All pictures are to be dropped, and the remaining data set down exactly.

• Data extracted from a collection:
-----

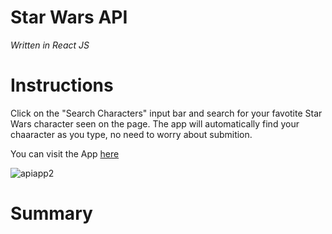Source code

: # Star Wars API #

*Written in React JS*

# Instructions

Click on the "Search Characters" input bar and search for your favotite Star Wars character seen on the page. The app will automatically find your chaaracter as you type, no need to worry about submition.


You can visit the App [here]()


![apiapp2](https://user-images.githubusercontent.com/55517078/103425066-e29f0680-4b7d-11eb-8f09-d2eb57c8329c.PNG)


# Summary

-----

• ANSWER AREA:
Source code

: # Star Wars API #

*Written in React JS*

# Instructions

Click on the "Search Characters" input bar and search for your favotite Star Wars character seen on the page. The app will automatically find your chaaracter as you type, no need to worry about submition.


You can visit the App [here]()


![apiapp2](https://user-images.githubusercontent.com/55517078/103425066-e29f0680-4b7d-11eb-8f09-d2eb57c8329c.PNG)


# Summary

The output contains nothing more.